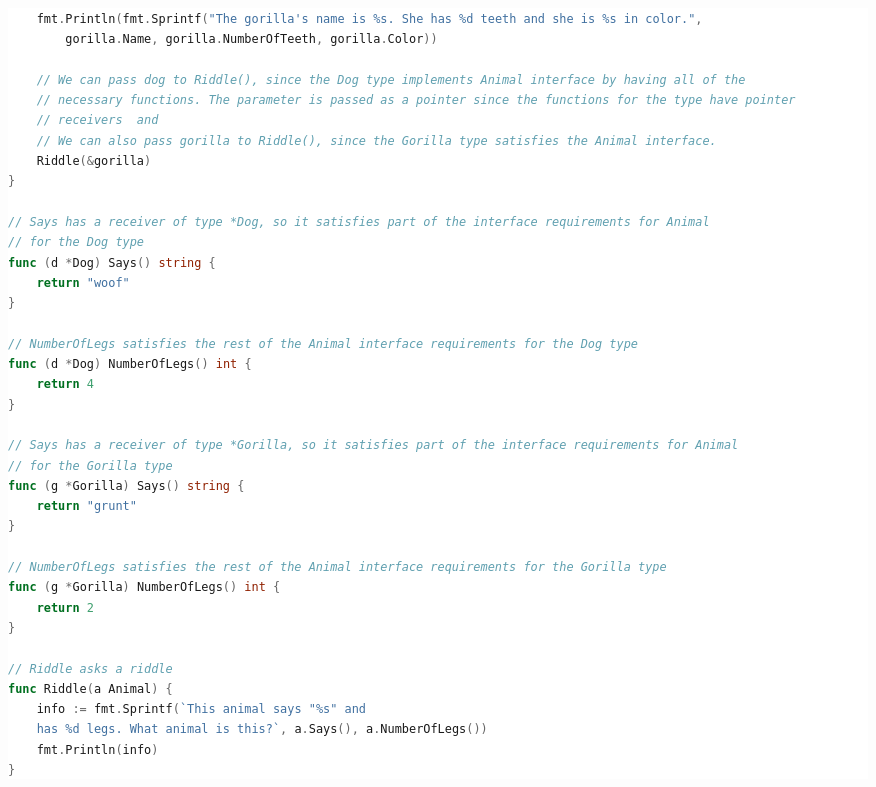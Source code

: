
 ```go
	fmt.Println(fmt.Sprintf("The gorilla's name is %s. She has %d teeth and she is %s in color.",
		gorilla.Name, gorilla.NumberOfTeeth, gorilla.Color))

	// We can pass dog to Riddle(), since the Dog type implements Animal interface by having all of the
	// necessary functions. The parameter is passed as a pointer since the functions for the type have pointer
	// receivers  and
	// We can also pass gorilla to Riddle(), since the Gorilla type satisfies the Animal interface.
	Riddle(&gorilla)
}

// Says has a receiver of type *Dog, so it satisfies part of the interface requirements for Animal
// for the Dog type
func (d *Dog) Says() string {
	return "woof"
}

// NumberOfLegs satisfies the rest of the Animal interface requirements for the Dog type
func (d *Dog) NumberOfLegs() int {
	return 4
}

// Says has a receiver of type *Gorilla, so it satisfies part of the interface requirements for Animal
// for the Gorilla type
func (g *Gorilla) Says() string {
	return "grunt"
}

// NumberOfLegs satisfies the rest of the Animal interface requirements for the Gorilla type
func (g *Gorilla) NumberOfLegs() int {
	return 2
}

// Riddle asks a riddle
func Riddle(a Animal) {
	info := fmt.Sprintf(`This animal says "%s" and 
	has %d legs. What animal is this?`, a.Says(), a.NumberOfLegs())
	fmt.Println(info)
}

```












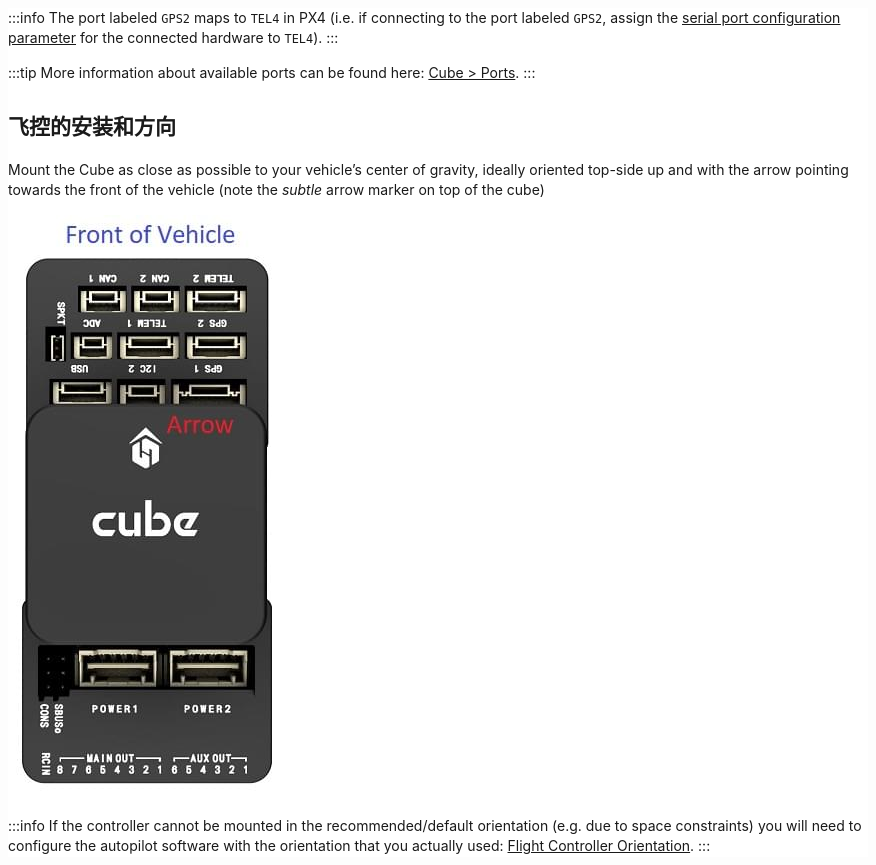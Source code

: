 :::info
The port labeled `GPS2` maps to `TEL4` in PX4 (i.e. if connecting to the port labeled `GPS2`, assign the [serial port configuration parameter](../peripherals/serial_configuration.md) for the connected hardware to `TEL4`).
:::

:::tip
More information about available ports can be found here: [Cube > Ports](../flight_controller/pixhawk-2.md#ports).
:::

## 飞控的安装和方向

Mount the Cube as close as possible to your vehicle’s center of gravity,
ideally oriented top-side up and with the arrow pointing towards the front of the vehicle (note the _subtle_ arrow marker on top of the cube)

![Cube Mount - Direction of Front](../../assets/flight_controller/cube/cube_mount_front.jpg)

:::info
If the controller cannot be mounted in the recommended/default orientation (e.g. due to space constraints) you will need to configure the autopilot software with the orientation that you actually used: [Flight Controller Orientation](../config/flight_controller_orientation.md).
:::
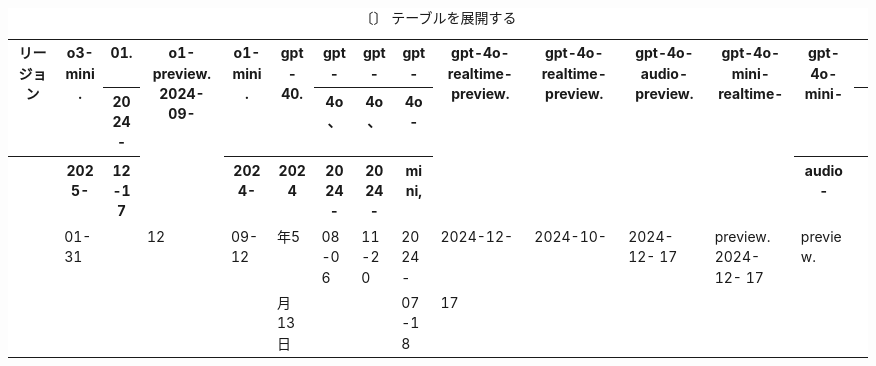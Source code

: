 
<table>
<caption>〔〕 テーブルを展開する</caption>
<tr>
<th rowspan="2">リージョン</th>
<th rowspan="2">o3- mini.</th>
<th>01.</th>
<th rowspan="3">o1- preview. 2024-09-</th>
<th rowspan="2">o1- mini.</th>
<th rowspan="2">gpt- 40.</th>
<th>gpt-</th>
<th>gpt-</th>
<th>gpt-</th>
<th rowspan="3">gpt-4o- realtime- preview.</th>
<th rowspan="3">gpt-4o- realtime- preview.</th>
<th rowspan="3">gpt-4o- audio- preview.</th>
<th rowspan="3">gpt-4o- mini- realtime-</th>
<th rowspan="2">gpt-4o- mini-</th>
<th></th>
</tr>
<tr>
<th>2024-</th>
<th>4o、</th>
<th>4o、</th>
<th>4o-</th>
<th></th>
</tr>
<tr>
<th></th>
<th>2025-</th>
<th>12-17</th>
<th>2024-</th>
<th>2024</th>
<th>2024-</th>
<th>2024-</th>
<th>mini,</th>
<th>audio-</th>
<th></th>
</tr>
<tr>
<td></td>
<td>01-31</td>
<td rowspan="3"></td>
<td rowspan="3">12</td>
<td rowspan="3">09-12</td>
<td>年5</td>
<td>08-06</td>
<td>11-20</td>
<td>2024-</td>
<td>2024-12-</td>
<td>2024-10-</td>
<td rowspan="3">2024-12- 17</td>
<td rowspan="3">preview. 2024-12- 17</td>
<td>preview.</td>
<td></td>
</tr>
<tr>
<td rowspan="2"></td>
<td rowspan="2"></td>
<td rowspan="2">月 13 ⽇</td>
<td></td>
<td rowspan="2"></td>
<td rowspan="2">07-18</td>
<td rowspan="2">17</td>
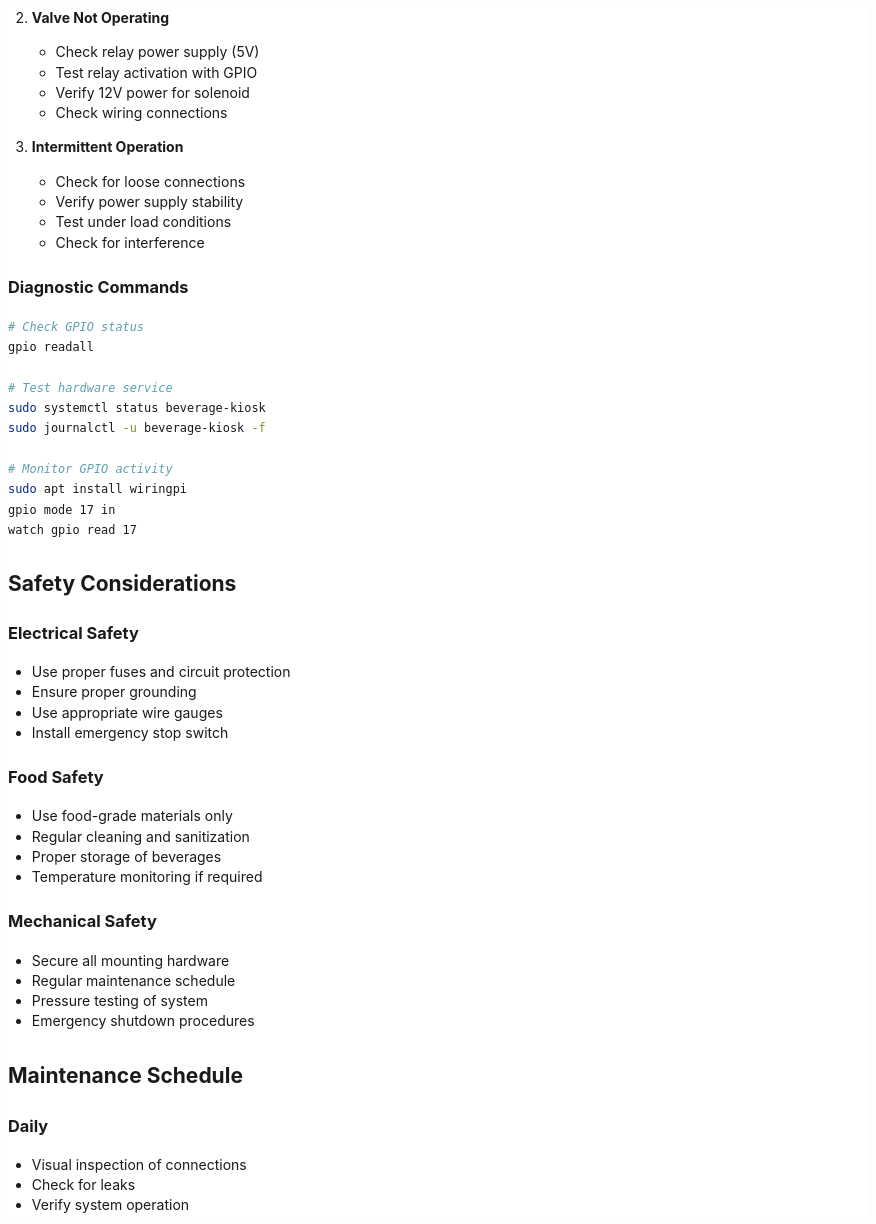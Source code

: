 2. **Valve Not Operating**
   - Check relay power supply (5V)
   - Test relay activation with GPIO
   - Verify 12V power for solenoid
   - Check wiring connections

3. **Intermittent Operation**
   - Check for loose connections
   - Verify power supply stability
   - Test under load conditions
   - Check for interference

### Diagnostic Commands
```bash
# Check GPIO status
gpio readall

# Test hardware service
sudo systemctl status beverage-kiosk
sudo journalctl -u beverage-kiosk -f

# Monitor GPIO activity
sudo apt install wiringpi
gpio mode 17 in
watch gpio read 17
```

## Safety Considerations

### Electrical Safety
- Use proper fuses and circuit protection
- Ensure proper grounding
- Use appropriate wire gauges
- Install emergency stop switch

### Food Safety
- Use food-grade materials only
- Regular cleaning and sanitization
- Proper storage of beverages
- Temperature monitoring if required

### Mechanical Safety
- Secure all mounting hardware
- Regular maintenance schedule
- Pressure testing of system
- Emergency shutdown procedures

## Maintenance Schedule

### Daily
- Visual inspection of connections
- Check for leaks
- Verify system operation
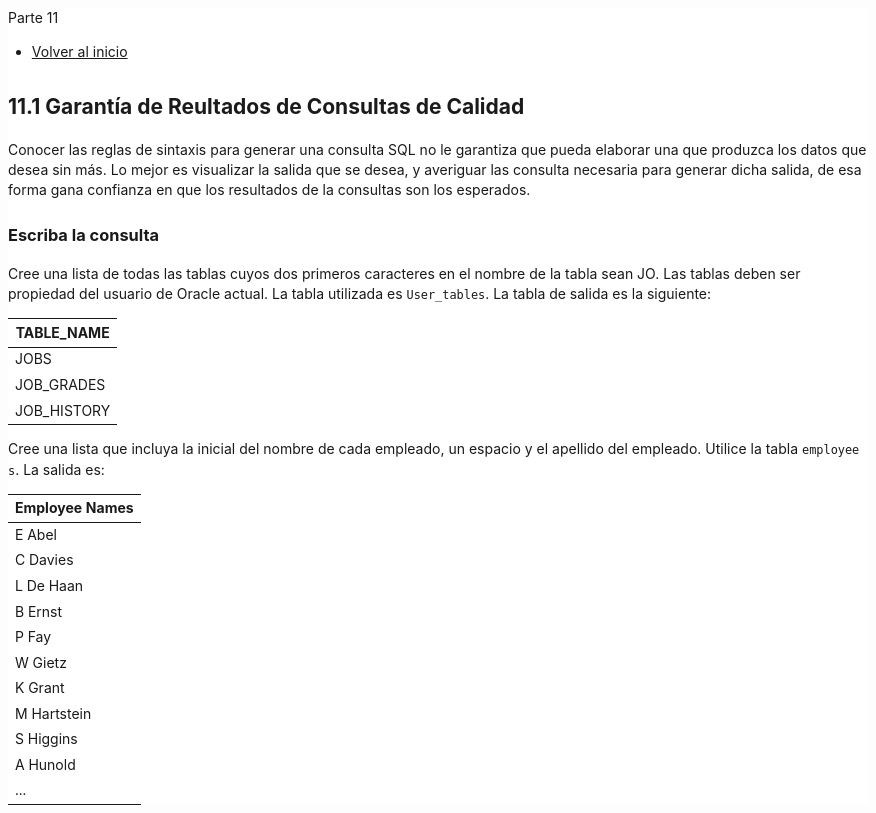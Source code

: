 Parte 11

* [Volver al inicio](index.html)

## 11.1 Garantía de Reultados de Consultas de Calidad

Conocer las reglas de sintaxis para generar una consulta SQL
no le garantiza que pueda elaborar una que produzca los datos
que desea sin más. Lo mejor es visualizar la salida que se desea, y averiguar
las consulta necesaria para generar dicha salida, de esa forma
gana confianza en que los resultados de la consultas son los
esperados.

### Escriba la consulta

Cree una lista de todas las tablas cuyos dos primeros caracteres en el nombre
de la tabla sean JO. Las tablas deben ser propiedad del usuario de Oracle
actual. La tabla utilizada es `User_tables`. La tabla de salida es la
siguiente:

|TABLE_NAME|
|---|
|JOBS|
|JOB_GRADES|
|JOB_HISTORY|

Cree una lista que incluya la inicial del nombre de cada empleado, un espacio y el apellido del empleado. Utilice la
tabla `employees`. La salida es:

|Employee Names|
|---|
|E Abel|
|C Davies|
|L De Haan|
|B Ernst|
|P Fay|
|W Gietz|
|K Grant|
|M Hartstein|
|S Higgins|
|A Hunold|
|...|
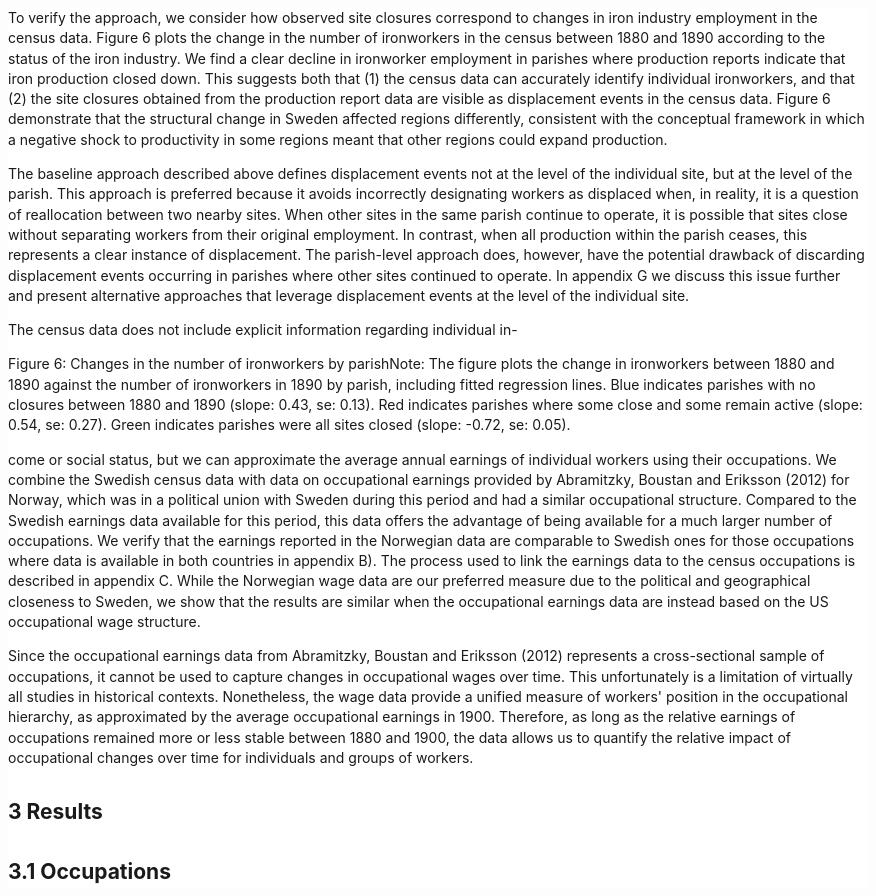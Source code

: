 To verify the approach, we consider how observed site closures correspond to changes in iron industry employment in the census data. Figure 6 plots the change in the number of ironworkers in the census between 1880 and 1890 according to the status of the iron industry. We find a clear decline in ironworker employment in parishes where production reports indicate that iron production closed down. This suggests both that (1) the census data can accurately identify individual ironworkers, and that (2) the site closures obtained from the production report data are visible as displacement events in the census data. Figure 6 demonstrate that the structural change in Sweden affected regions differently, consistent with the conceptual framework in which a negative shock to productivity in some regions meant that other regions could expand production.

The baseline approach described above defines displacement events not at the level of the individual site, but at the level of the parish. This approach is preferred because it avoids incorrectly designating workers as displaced when, in reality, it is a question of reallocation between two nearby sites. When other sites in the same parish continue to operate, it is possible that sites close without separating workers from their original employment. In contrast, when all production within the parish ceases, this represents a clear instance of displacement. The parish-level approach does, however, have the potential drawback of discarding displacement events occurring in parishes where other sites continued to operate. In appendix G we discuss this issue further and present alternative approaches that leverage displacement events at the level of the individual site.

The census data does not include explicit information regarding individual in-

Figure 6: Changes in the number of ironworkers by parishNote: The figure plots the change in ironworkers between 1880 and 1890 against the number of ironworkers in 1890 by parish, including fitted regression lines. Blue indicates parishes with no closures between 1880 and 1890 (slope: 0.43, se: 0.13). Red indicates parishes where some close and some remain active (slope: 0.54, se: 0.27). Green indicates parishes were all sites closed (slope: -0.72, se: 0.05).



come or social status, but we can approximate the average annual earnings of individual workers using their occupations. We combine the Swedish census data with data on occupational earnings provided by Abramitzky, Boustan and Eriksson (2012) for Norway, which was in a political union with Sweden during this period and had a similar occupational structure. Compared to the Swedish earnings data available for this period, this data offers the advantage of being available for a much larger number of occupations. We verify that the earnings reported in the Norwegian data are comparable to Swedish ones for those occupations where data is available in both countries in appendix B). The process used to link the earnings data to the census occupations is described in appendix C. While the Norwegian wage data are our preferred measure due to the political and geographical closeness to Sweden, we show that the results are similar when the occupational earnings data are instead based on the US occupational wage structure.

Since the occupational earnings data from Abramitzky, Boustan and Eriksson (2012) represents a cross-sectional sample of occupations, it cannot be used to capture changes in occupational wages over time. This unfortunately is a limitation of virtually all studies in historical contexts. Nonetheless, the wage data provide a unified measure of workers' position in the occupational hierarchy, as approximated by the average occupational earnings in 1900. Therefore, as long as the relative earnings of occupations remained more or less stable between 1880 and 1900, the data allows us to quantify the relative impact of occupational changes over time for individuals and groups of workers.

## 3 Results

## 3.1 Occupations
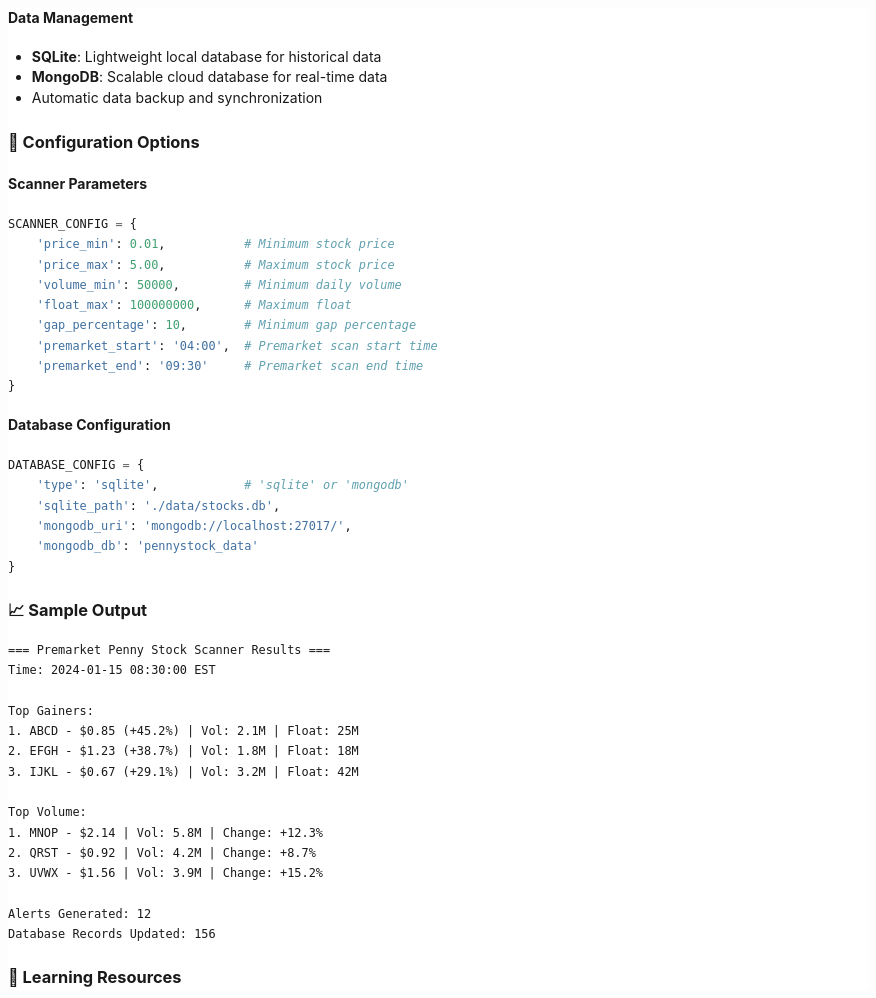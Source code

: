 #### Data Management
- **SQLite**: Lightweight local database for historical data
- **MongoDB**: Scalable cloud database for real-time data
- Automatic data backup and synchronization

### 🔧 Configuration Options

#### Scanner Parameters

```python
SCANNER_CONFIG = {
    'price_min': 0.01,           # Minimum stock price
    'price_max': 5.00,           # Maximum stock price
    'volume_min': 50000,         # Minimum daily volume
    'float_max': 100000000,      # Maximum float
    'gap_percentage': 10,        # Minimum gap percentage
    'premarket_start': '04:00',  # Premarket scan start time
    'premarket_end': '09:30'     # Premarket scan end time
}
```

#### Database Configuration

```python
DATABASE_CONFIG = {
    'type': 'sqlite',            # 'sqlite' or 'mongodb'
    'sqlite_path': './data/stocks.db',
    'mongodb_uri': 'mongodb://localhost:27017/',
    'mongodb_db': 'pennystock_data'
}
```

### 📈 Sample Output

```
=== Premarket Penny Stock Scanner Results ===
Time: 2024-01-15 08:30:00 EST

Top Gainers:
1. ABCD - $0.85 (+45.2%) | Vol: 2.1M | Float: 25M
2. EFGH - $1.23 (+38.7%) | Vol: 1.8M | Float: 18M
3. IJKL - $0.67 (+29.1%) | Vol: 3.2M | Float: 42M

Top Volume:
1. MNOP - $2.14 | Vol: 5.8M | Change: +12.3%
2. QRST - $0.92 | Vol: 4.2M | Change: +8.7%
3. UVWX - $1.56 | Vol: 3.9M | Change: +15.2%

Alerts Generated: 12
Database Records Updated: 156
```

### 🧠 Learning Resources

****************

**PROMPT:**
Lines from the entries that contain the string "Println" must be found and copied.

**SOLUTION BELOW:**
	fmt.Println(fmt.Sprintf("The gorilla's name is %s. She has %d teeth and she is %s in color.",
	fmt.Println(info)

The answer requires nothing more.